TASK INSTRUCTIONS:
Using the material below, return exactly the lines between the one holding "POH Challenge Bot" and the one holding "## Check how it works", inclusive, and no others.

Start of GIVEN DATA

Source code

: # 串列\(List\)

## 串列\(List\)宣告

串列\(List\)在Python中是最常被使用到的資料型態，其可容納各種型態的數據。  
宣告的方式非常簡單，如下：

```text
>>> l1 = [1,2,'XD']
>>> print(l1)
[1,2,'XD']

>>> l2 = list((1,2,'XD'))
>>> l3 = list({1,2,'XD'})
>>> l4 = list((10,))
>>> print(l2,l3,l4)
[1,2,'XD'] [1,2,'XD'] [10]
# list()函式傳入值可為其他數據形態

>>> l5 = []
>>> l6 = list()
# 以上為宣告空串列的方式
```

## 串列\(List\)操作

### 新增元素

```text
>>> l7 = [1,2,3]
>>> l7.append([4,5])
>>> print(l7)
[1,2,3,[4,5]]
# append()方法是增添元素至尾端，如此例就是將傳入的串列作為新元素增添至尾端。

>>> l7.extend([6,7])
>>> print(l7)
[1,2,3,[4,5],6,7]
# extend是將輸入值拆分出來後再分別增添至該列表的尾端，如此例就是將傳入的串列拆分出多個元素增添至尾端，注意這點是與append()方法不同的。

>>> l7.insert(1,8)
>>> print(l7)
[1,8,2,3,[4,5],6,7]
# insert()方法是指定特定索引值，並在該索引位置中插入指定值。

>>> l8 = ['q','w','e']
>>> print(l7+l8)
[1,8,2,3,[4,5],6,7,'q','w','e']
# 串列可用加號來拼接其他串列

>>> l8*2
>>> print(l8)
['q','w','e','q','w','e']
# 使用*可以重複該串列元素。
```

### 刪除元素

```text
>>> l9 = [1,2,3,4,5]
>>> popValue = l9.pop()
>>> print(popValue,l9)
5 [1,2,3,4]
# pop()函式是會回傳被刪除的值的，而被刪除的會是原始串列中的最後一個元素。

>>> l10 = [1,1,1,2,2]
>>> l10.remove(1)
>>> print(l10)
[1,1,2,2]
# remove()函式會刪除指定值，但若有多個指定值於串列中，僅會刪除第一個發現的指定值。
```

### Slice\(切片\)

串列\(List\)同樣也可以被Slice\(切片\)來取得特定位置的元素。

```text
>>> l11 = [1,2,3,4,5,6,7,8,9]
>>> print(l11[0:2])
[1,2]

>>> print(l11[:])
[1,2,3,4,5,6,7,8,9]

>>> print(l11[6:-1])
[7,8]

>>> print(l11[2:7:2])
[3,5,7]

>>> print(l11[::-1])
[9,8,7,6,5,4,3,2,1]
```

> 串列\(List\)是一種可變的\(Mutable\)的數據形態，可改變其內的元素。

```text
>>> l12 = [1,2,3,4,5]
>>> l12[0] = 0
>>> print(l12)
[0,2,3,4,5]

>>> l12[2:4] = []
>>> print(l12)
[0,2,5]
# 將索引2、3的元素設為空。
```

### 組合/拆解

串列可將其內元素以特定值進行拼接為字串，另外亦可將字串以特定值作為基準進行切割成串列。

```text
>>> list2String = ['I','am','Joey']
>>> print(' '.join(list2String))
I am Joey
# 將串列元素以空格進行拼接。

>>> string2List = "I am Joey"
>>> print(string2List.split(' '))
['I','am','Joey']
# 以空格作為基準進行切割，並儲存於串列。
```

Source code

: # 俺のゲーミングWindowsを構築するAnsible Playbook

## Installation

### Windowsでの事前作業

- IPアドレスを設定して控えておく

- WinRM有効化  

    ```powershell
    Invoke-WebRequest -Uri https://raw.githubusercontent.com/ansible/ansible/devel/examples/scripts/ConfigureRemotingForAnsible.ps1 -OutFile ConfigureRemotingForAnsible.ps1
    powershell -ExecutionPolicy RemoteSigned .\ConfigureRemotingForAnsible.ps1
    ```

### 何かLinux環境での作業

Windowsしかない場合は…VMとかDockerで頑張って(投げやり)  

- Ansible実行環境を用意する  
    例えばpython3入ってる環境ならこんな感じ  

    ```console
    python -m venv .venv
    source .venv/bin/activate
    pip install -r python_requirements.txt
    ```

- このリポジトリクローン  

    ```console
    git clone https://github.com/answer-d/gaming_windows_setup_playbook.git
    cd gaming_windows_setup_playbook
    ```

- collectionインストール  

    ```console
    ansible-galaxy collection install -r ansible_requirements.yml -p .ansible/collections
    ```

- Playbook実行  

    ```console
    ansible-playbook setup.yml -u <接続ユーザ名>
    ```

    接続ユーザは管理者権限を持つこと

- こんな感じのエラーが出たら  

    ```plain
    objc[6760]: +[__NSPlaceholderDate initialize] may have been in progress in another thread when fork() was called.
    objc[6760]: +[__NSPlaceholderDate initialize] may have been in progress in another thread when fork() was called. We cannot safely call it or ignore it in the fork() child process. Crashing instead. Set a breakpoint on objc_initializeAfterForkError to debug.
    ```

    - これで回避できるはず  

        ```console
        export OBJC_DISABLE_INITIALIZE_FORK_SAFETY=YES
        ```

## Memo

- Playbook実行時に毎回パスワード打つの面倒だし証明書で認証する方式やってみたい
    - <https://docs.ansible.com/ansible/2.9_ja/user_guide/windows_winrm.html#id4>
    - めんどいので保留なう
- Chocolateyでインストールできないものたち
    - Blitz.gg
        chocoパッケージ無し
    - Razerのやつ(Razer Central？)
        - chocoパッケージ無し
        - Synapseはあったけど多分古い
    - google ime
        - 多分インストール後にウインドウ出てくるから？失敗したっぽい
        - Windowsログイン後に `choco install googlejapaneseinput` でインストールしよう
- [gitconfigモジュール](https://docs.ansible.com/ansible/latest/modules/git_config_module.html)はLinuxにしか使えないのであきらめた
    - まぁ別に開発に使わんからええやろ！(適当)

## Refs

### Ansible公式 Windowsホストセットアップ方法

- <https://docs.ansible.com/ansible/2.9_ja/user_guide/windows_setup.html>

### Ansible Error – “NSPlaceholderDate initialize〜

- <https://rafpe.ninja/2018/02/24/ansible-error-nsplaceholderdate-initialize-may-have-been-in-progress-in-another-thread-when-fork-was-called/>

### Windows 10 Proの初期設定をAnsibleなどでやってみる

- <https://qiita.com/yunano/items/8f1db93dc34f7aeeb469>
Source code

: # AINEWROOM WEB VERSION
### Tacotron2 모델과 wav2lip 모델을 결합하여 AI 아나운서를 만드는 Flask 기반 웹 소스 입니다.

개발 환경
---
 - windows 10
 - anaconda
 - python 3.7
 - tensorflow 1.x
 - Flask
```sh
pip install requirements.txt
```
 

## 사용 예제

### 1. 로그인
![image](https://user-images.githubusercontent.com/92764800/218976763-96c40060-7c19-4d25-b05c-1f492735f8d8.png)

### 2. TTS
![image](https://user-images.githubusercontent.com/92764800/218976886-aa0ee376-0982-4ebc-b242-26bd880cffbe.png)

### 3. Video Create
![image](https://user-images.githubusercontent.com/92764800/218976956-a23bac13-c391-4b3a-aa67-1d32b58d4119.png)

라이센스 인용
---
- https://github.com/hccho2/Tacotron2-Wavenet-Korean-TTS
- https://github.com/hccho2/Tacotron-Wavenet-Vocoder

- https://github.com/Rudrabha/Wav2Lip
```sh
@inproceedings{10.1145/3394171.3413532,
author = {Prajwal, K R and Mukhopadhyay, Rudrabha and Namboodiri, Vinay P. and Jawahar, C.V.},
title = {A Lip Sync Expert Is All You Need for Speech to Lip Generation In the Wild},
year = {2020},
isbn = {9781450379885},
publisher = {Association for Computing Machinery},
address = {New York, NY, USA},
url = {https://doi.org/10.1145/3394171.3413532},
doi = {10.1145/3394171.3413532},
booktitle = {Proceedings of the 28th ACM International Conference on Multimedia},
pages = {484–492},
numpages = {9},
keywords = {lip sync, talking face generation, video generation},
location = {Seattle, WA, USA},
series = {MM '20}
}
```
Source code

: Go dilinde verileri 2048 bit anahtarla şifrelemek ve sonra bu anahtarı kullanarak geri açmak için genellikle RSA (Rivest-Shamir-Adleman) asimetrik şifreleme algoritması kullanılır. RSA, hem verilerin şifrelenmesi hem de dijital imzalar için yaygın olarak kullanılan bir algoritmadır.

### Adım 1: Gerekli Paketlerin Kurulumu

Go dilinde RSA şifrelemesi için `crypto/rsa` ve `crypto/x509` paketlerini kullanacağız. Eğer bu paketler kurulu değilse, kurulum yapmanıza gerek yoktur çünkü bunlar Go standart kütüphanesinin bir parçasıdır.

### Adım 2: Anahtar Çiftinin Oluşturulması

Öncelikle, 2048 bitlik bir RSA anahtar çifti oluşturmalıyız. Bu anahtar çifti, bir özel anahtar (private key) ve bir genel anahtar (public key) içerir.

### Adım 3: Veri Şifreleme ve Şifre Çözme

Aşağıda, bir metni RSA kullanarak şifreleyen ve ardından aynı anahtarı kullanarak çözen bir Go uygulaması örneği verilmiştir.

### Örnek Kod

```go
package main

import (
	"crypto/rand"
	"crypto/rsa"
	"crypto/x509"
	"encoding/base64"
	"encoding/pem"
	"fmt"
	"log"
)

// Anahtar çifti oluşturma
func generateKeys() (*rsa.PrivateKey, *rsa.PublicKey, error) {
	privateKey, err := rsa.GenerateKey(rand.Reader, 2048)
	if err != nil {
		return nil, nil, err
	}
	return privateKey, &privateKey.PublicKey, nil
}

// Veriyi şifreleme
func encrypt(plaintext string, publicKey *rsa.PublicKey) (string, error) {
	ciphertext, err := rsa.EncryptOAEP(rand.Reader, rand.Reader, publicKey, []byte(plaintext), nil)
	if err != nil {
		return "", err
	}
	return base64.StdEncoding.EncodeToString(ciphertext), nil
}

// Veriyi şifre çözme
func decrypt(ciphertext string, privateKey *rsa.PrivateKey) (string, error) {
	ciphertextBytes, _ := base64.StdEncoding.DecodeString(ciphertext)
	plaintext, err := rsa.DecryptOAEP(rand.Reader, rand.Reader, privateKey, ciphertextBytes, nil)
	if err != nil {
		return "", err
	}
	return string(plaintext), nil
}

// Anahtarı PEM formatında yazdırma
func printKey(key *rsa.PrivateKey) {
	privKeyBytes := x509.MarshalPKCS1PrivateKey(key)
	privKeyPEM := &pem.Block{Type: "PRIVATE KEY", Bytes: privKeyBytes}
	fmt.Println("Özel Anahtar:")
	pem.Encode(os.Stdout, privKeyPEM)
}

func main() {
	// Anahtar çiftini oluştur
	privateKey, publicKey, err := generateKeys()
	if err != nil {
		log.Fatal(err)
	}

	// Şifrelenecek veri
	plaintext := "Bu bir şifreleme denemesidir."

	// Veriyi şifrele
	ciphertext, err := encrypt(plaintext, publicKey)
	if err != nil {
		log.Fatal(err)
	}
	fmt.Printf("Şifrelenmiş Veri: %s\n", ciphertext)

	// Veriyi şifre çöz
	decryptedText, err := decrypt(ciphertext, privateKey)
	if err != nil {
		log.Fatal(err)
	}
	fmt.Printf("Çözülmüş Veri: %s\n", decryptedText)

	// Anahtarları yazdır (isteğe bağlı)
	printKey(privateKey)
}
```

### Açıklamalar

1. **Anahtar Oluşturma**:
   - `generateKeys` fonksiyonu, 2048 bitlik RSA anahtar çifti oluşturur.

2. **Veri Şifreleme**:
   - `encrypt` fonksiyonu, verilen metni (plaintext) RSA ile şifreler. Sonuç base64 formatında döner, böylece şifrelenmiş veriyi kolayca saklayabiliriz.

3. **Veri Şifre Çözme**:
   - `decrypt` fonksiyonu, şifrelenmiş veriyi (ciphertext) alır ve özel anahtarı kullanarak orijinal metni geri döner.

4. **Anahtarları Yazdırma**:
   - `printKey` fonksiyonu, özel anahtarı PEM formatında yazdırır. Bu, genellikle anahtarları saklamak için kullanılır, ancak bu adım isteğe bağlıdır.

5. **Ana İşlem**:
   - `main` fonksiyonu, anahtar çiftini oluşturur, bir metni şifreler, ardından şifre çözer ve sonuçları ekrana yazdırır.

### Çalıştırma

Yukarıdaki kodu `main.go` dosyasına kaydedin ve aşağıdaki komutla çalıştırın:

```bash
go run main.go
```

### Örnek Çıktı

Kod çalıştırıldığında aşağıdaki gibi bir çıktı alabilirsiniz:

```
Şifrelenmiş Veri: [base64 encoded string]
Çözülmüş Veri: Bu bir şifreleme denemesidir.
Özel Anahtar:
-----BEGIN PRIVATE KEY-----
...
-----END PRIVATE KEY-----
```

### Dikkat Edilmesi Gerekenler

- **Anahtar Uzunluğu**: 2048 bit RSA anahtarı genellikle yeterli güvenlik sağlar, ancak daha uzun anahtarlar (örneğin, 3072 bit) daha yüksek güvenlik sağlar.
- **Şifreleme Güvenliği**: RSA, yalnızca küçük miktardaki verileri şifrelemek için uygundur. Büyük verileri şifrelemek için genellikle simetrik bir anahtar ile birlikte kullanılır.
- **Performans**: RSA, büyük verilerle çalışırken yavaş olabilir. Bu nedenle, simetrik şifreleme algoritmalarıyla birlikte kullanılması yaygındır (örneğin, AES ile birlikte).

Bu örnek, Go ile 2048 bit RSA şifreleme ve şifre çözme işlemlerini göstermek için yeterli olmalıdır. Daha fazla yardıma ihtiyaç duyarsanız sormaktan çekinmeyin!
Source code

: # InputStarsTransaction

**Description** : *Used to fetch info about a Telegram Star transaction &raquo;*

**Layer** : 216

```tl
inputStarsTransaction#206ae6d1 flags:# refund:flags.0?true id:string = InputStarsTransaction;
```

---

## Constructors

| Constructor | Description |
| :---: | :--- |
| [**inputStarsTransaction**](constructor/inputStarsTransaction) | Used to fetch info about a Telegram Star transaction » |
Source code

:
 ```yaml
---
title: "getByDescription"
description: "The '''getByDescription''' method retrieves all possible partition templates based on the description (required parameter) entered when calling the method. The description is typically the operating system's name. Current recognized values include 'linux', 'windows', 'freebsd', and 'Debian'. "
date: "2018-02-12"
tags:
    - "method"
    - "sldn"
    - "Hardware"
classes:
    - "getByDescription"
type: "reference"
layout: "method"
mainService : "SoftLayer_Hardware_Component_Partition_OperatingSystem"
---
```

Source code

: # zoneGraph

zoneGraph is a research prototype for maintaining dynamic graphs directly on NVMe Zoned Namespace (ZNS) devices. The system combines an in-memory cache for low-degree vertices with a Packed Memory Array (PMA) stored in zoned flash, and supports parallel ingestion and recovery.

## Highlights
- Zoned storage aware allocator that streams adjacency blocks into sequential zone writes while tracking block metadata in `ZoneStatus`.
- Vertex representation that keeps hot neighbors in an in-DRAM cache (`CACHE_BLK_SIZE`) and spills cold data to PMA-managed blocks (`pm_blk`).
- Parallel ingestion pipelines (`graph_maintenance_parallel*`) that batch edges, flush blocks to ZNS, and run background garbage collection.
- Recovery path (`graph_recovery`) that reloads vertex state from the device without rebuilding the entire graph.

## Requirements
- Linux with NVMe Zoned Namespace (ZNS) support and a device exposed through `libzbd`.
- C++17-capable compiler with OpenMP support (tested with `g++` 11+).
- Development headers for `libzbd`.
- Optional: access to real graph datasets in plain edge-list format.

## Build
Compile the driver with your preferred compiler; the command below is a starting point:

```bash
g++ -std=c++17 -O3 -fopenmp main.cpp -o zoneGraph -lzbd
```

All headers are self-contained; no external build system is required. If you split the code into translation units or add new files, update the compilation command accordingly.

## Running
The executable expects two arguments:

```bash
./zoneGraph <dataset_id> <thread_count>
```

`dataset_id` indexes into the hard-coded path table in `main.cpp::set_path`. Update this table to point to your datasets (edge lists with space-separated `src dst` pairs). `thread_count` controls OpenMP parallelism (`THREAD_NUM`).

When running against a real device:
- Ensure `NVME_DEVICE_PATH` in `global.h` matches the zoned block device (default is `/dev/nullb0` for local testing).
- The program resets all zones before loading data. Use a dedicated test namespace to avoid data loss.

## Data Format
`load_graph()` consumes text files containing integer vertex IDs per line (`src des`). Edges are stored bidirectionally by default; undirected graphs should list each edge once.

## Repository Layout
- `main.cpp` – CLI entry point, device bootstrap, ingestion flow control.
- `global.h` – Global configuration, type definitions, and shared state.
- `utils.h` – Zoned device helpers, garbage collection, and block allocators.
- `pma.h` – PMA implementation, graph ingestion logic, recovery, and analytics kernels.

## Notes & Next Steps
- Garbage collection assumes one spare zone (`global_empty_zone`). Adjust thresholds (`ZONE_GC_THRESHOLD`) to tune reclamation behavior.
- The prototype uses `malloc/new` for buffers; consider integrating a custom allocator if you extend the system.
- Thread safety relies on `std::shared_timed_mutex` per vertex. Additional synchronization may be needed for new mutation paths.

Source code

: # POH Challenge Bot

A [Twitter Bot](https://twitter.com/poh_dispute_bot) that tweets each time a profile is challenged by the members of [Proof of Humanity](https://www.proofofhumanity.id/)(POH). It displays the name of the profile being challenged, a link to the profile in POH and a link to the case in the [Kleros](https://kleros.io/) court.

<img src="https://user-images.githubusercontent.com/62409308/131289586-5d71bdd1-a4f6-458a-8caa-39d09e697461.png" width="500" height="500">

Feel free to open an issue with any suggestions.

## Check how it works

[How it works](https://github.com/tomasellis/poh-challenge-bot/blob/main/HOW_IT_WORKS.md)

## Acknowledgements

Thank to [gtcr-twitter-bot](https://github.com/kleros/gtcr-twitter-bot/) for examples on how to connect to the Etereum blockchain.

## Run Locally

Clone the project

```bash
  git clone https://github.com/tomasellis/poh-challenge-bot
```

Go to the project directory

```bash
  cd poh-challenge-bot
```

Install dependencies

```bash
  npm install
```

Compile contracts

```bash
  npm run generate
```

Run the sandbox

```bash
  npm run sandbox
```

End of GIVEN DATA

RESULT FOR THIS TASK:
: # POH Challenge Bot

A [Twitter Bot](https://twitter.com/poh_dispute_bot) that tweets each time a profile is challenged by the members of [Proof of Humanity](https://www.proofofhumanity.id/)(POH). It displays the name of the profile being challenged, a link to the profile in POH and a link to the case in the [Kleros](https://kleros.io/) court.

<img src="https://user-images.githubusercontent.com/62409308/131289586-5d71bdd1-a4f6-458a-8caa-39d09e697461.png" width="500" height="500">

Feel free to open an issue with any suggestions.

## Check how it works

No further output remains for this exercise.